A research study being led by North Bristol NHS Trust has now begun and will assess whether offering a single heart blood test reassures patients, and in turn helps people leave hospital quicker.
Around two million people attend Emergency Departments in Britain with chest pain each year and currently most of these people will need to wait in hospital to have two blood tests, each a few hours apart. In 8 out of 10 of these patients their chest pain is not a sign of a heart attack and most have less serious conditions like indigestion. Currently they need to wait several hours to be told this.
The research, which is being carried out at six Emergency Departments – including Southmead Hospital Bristol – could see patients being reassured and able to go home from hospital sooner.
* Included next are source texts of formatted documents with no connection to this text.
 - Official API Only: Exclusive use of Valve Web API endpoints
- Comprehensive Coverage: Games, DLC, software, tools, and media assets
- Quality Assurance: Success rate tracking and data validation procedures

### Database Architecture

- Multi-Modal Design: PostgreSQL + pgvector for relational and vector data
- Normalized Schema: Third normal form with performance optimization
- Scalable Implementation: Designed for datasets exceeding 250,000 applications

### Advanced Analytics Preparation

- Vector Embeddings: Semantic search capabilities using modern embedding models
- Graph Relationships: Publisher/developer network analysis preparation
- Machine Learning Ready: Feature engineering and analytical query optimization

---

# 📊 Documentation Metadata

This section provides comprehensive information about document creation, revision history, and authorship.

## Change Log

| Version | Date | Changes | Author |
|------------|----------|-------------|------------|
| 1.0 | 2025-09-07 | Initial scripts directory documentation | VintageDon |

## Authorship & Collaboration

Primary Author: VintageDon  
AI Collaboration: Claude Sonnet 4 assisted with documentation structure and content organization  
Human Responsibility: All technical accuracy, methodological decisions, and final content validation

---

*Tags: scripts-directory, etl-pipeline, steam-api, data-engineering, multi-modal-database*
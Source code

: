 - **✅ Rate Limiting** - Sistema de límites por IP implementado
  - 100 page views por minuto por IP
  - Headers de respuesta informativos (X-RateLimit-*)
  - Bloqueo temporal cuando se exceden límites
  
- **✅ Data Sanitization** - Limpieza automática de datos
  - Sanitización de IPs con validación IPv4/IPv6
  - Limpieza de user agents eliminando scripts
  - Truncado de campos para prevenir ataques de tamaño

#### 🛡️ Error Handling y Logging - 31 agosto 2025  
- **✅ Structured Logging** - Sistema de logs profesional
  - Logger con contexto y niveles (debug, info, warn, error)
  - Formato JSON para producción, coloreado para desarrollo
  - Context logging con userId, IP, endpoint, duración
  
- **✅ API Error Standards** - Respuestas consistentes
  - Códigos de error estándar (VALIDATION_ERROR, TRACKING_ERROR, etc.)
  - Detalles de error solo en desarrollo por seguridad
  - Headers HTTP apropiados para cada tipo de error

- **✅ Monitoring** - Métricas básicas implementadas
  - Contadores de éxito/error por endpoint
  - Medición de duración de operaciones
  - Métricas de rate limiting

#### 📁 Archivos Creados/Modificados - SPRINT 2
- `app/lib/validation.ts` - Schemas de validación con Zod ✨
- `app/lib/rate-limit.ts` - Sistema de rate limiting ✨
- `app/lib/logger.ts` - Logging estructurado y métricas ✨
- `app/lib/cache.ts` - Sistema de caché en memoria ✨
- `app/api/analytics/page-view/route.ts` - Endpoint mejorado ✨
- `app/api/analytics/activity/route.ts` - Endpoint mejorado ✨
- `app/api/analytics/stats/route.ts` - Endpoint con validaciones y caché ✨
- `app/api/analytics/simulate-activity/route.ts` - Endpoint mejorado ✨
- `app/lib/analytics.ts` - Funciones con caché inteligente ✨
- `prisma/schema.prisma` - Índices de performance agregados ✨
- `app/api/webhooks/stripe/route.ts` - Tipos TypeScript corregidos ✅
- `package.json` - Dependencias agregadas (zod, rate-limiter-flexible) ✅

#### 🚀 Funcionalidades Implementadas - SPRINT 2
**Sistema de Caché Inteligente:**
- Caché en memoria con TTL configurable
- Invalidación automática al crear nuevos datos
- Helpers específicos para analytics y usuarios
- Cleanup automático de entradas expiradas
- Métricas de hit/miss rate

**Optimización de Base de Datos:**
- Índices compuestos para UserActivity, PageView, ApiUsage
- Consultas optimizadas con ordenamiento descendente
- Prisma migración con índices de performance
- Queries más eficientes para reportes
The research uses a new high-sensitivity troponin test which measures low levels of heart muscle damage in the blood – which is a sign of a heart attack.
The world-leading research could lead to a change in the way patients are assessed when they attend the Emergency Department with chest pain.
Southmead Hospital Emergency Department Consultant, Edd Carlton, is leading the National Institute for Health Research (NIHR) - funded study.
Dr Carlton said: “I am very proud of the work we are doing to improve the experience of patients with chest pain and the potential to improve emergency department efficiency.
“We understand that this can be an anxious time for patients and hope that this study may go some way to improving their experience by providing reassurance quicker.
“It is important for our department to be involved in research of this kind and a privilege to have been awarded the NIHR funding.”
During the study, when patients attend participating Emergency Departments with chest pain, they will be allocated to either have the high sensitivity troponin test and be discharged if there is no sign of a heart attack, or the current pathway of having two blood tests.
The research study will run for 48 months, with 600 patients being asked to take part at Southmead Hospital, Royal United Hospital Bath, The Royal Devon and Exeter, Derriford Hospital, University Hospital of Wales Cardiff and Royal Berkshire Hospital Reading.